**Exercise aim:**
The required output is the full listing below, reproduced word for word.

=== Section Start ===

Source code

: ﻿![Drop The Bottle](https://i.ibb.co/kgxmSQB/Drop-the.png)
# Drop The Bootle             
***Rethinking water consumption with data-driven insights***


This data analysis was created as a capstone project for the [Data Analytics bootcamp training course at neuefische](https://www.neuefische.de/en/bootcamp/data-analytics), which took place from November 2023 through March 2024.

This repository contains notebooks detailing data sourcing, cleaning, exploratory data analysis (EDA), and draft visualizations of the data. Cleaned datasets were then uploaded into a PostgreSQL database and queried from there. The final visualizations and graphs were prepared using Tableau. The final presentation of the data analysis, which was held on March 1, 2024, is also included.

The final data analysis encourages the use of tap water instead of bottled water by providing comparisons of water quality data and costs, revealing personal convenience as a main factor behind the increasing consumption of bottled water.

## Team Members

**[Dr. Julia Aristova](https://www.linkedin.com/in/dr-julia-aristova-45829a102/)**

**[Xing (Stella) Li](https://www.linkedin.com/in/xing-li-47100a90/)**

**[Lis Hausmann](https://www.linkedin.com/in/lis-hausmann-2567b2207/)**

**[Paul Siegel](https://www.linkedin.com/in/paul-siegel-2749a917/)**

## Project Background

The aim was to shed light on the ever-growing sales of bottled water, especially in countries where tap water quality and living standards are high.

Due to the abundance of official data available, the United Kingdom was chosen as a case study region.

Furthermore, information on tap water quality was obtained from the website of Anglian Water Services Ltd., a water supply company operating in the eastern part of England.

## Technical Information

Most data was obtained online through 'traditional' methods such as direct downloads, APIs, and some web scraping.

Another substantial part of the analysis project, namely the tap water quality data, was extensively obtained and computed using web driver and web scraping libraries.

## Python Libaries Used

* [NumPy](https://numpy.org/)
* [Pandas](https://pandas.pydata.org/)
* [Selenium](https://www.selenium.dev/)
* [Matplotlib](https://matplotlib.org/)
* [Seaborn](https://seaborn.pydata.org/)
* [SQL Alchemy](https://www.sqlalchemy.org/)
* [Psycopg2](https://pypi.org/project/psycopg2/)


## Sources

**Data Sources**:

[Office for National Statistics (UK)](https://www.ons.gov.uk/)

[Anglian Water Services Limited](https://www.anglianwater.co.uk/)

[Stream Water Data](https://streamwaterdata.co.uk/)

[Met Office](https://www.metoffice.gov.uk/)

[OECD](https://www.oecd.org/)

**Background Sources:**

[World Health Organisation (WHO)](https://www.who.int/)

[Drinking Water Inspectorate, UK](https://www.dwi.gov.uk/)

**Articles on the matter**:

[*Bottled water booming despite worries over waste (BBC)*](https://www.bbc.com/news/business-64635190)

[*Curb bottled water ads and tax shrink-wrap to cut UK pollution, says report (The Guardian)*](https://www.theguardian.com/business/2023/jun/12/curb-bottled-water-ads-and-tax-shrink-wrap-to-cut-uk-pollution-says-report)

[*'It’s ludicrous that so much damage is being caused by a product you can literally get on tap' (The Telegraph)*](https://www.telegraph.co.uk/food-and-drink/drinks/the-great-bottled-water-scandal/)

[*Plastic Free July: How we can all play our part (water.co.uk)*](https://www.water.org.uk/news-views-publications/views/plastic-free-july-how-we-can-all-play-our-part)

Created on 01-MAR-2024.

=== Section End ===

**Final answer:**
Source code

: ﻿![Drop The Bottle](https://i.ibb.co/kgxmSQB/Drop-the.png)
# Drop The Bootle             
***Rethinking water consumption with data-driven insights***


This data analysis was created as a capstone project for the [Data Analytics bootcamp training course at neuefische](https://www.neuefische.de/en/bootcamp/data-analytics), which took place from November 2023 through March 2024.

This repository contains notebooks detailing data sourcing, cleaning, exploratory data analysis (EDA), and draft visualizations of the data. Cleaned datasets were then uploaded into a PostgreSQL database and queried from there. The final visualizations and graphs were prepared using Tableau. The final presentation of the data analysis, which was held on March 1, 2024, is also included.

The final data analysis encourages the use of tap water instead of bottled water by providing comparisons of water quality data and costs, revealing personal convenience as a main factor behind the increasing consumption of bottled water.

## Team Members

**[Dr. Julia Aristova](https://www.linkedin.com/in/dr-julia-aristova-45829a102/)**

**[Xing (Stella) Li](https://www.linkedin.com/in/xing-li-47100a90/)**

**[Lis Hausmann](https://www.linkedin.com/in/lis-hausmann-2567b2207/)**

**[Paul Siegel](https://www.linkedin.com/in/paul-siegel-2749a917/)**

## Project Background

The aim was to shed light on the ever-growing sales of bottled water, especially in countries where tap water quality and living standards are high.

Due to the abundance of official data available, the United Kingdom was chosen as a case study region.

Furthermore, information on tap water quality was obtained from the website of Anglian Water Services Ltd., a water supply company operating in the eastern part of England.

## Technical Information

Most data was obtained online through 'traditional' methods such as direct downloads, APIs, and some web scraping.

Another substantial part of the analysis project, namely the tap water quality data, was extensively obtained and computed using web driver and web scraping libraries.

## Python Libaries Used

* [NumPy](https://numpy.org/)
* [Pandas](https://pandas.pydata.org/)
* [Selenium](https://www.selenium.dev/)
* [Matplotlib](https://matplotlib.org/)
* [Seaborn](https://seaborn.pydata.org/)
* [SQL Alchemy](https://www.sqlalchemy.org/)
* [Psycopg2](https://pypi.org/project/psycopg2/)


## Sources

**Data Sources**:

[Office for National Statistics (UK)](https://www.ons.gov.uk/)

[Anglian Water Services Limited](https://www.anglianwater.co.uk/)

[Stream Water Data](https://streamwaterdata.co.uk/)

[Met Office](https://www.metoffice.gov.uk/)

[OECD](https://www.oecd.org/)

**Background Sources:**

[World Health Organisation (WHO)](https://www.who.int/)

[Drinking Water Inspectorate, UK](https://www.dwi.gov.uk/)

**Articles on the matter**:

[*Bottled water booming despite worries over waste (BBC)*](https://www.bbc.com/news/business-64635190)

[*Curb bottled water ads and tax shrink-wrap to cut UK pollution, says report (The Guardian)*](https://www.theguardian.com/business/2023/jun/12/curb-bottled-water-ads-and-tax-shrink-wrap-to-cut-uk-pollution-says-report)

[*'It’s ludicrous that so much damage is being caused by a product you can literally get on tap' (The Telegraph)*](https://www.telegraph.co.uk/food-and-drink/drinks/the-great-bottled-water-scandal/)

[*Plastic Free July: How we can all play our part (water.co.uk)*](https://www.water.org.uk/news-views-publications/views/plastic-free-july-how-we-can-all-play-our-part)

Created on 01-MAR-2024.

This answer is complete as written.